6.              La suspension étant fondée dans son principe, il convient de qualifier la faute, puis de se prononcer sur la quotité de la suspension.

 

              La durée de la suspension est proportionnelle à la gravité de la faute (art. 30 al. 3 LACI, troisième phrase). Ainsi, en cas de faute légère, la durée de la suspension est de 1 à 15 jours, de 16 à 30 jours en cas de faute de gravité moyenne et de 31 à 60 jours en cas de faute grave (art. 45 al. 3 let. a à c OACI). Il y a faute grave lorsque l'assuré a abandonné un emploi réputé convenable sans être assuré de trouver un nouvel emploi ou lorsqu'il refuse un emploi réputé convenable sans motif valable (art. 45 al. 4 OACI).

 

              Les tribunaux cantonaux des assurances peuvent contrôler l’exercice, par les organes compétents, du pouvoir d’appréciation dont ils jouissent lors de la fixation du nombre de jours de suspension. Mais en l’absence d’un excès ou d’un abus de pouvoir d’appréciation (constitutif d’une violation du droit), les tribunaux cantonaux des assurances ne peuvent, sans motif pertinent, substituer leur propre appréciation à celle de l’administration. Ils doivent s’appuyer sur des circonstances de nature à faire apparaître leur propre appréciation comme la mieux appropriée (ATF 137 V 71 consid. 5.2 ; TF 8C_285/2011 du 22 août 2011 consid. 3.1 ; Boris Rubin, op. cit., n° 110 ad art. 30, p. 328).

 

              Lorsque l’assuré donne à son employeur un motif de résilier le contrat de travail, il y a chômage fautif au sens des art. 30 al. 1 let. a LACI et 44 al. 1 let. a OACI. Quand bien même ce motif de sanction ne figure pas dans la liste des cas de faute grave figurant à l’art. 45 al. 4 OACI, c’est le type de faute qui est généralement retenu tant par l’administration que par les tribunaux, avec pour conséquence une suspension d’une durée minimale de trente et un jours. D’après la Haute Cour, le Conseil fédéral n’aurait pas énuméré exhaustivement les cas de faute grave (TFA C 73/99 du 1er octobre 1999 consid. 2a). Dans les cas de faute grave, la jurisprudence a indiqué qu’il convenait de partir du milieu de la fourchette (soit quarante-cinq jours) et de diminuer le nombre de jours de sanction ou de l’augmenter en fonction des circonstances atténuantes ou aggravantes (ATF 123 V 150 consid. 3c ; Boris Rubin, op. cit., n° 118 et 119 ad art. 30, p. 330).

 

              En l’occurrence, la suspension de trente-huit jours est inférieure au milieu de la fourchette prévue par l’art. 45 al. 3 let. c OACI en cas de faute grave. Une suspension de trente-huit jours est donc favorable à l’assuré.

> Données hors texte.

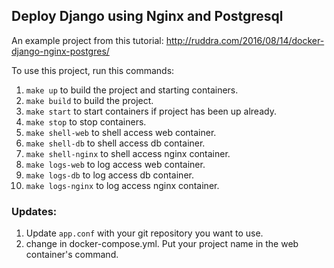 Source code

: ## Deploy Django using Nginx and Postgresql

An example project from this tutorial: http://ruddra.com/2016/08/14/docker-django-nginx-postgres/

To use this project, run this commands:

1. `make up` to build the project and starting containers.
2. `make build` to build the project.
3. `make start` to start containers if project has been up already.
4. `make stop` to stop containers.
5. `make shell-web` to shell access web container.
6. `make shell-db` to shell access db container.
7. `make shell-nginx` to shell access nginx container.
8. `make logs-web` to log access web container.
9. `make logs-db` to log access db container.
10. `make logs-nginx` to log access nginx container.


### Updates:
1. Update `app.conf` with your git repository you want to use.
2. change in docker-compose.yml. Put your project name in the web container's command.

Il n’y a dès lors pas lieu en l’espèce de remettre en cause l’appréciation de la caisse de chômage selon laquelle les circonstances du cas d’espèce ont justifié de réduire la quotité de la suspension initialement prononcée.

 

7.              Il résulte de ce qui précède que le recours, mal fondé, doit être rejeté et la décision attaquée confirmée.

 

              Il n’y a pas lieu de percevoir de frais judiciaires, la procédure étant gratuite (art. 61 let. a LPGA), ni d’allouer de dépens, dès lors que le recourant n’a pas eu gain de cause (art. 61 let. g LPGA) et que l’intimée n’y a pas droit comme assureur social (cf. ATF 128 V 323).

 

 

 

 

 

 

 

 

 

 

 

Par ces motifs,

la juge unique

prononce :

 

              I.              Le recours déposé le 24 août 2018 par G.________ est rejeté.

 

              II.              La décision sur opposition rendue le 15 août 2018 par Y.________ est confirmée.

 

              III.              Il n’est pas perçu de frais judiciaires, ni alloué de dépens.

 

La juge unique :               La greffière :

 

 

 

 

 

Du

 

              L'arrêt qui précède est notifié à :

 

‑              Me Eric Muster (G.________), à Lausanne,

‑              Y.________, à [...],

‑              Secrétariat d’Etat à l’économie, à Berne,

 

par l'envoi de photocopies.

 

              Le présent arrêt peut faire l'objet d'un recours en matière de droit public devant le Tribunal fédéral au sens des art. 82 ss LTF (loi du 17 juin 2005 sur le Tribunal fédéral ; RS 173.110), cas échéant d'un recours constitutionnel subsidiaire au sens des art. 113 ss LTF. Ces recours doivent être déposés devant le Tribunal fédéral (Schweizerhofquai 6, 6004 Lucerne) dans les trente jours qui suivent la présente notification (art. 100 al. 1 LTF).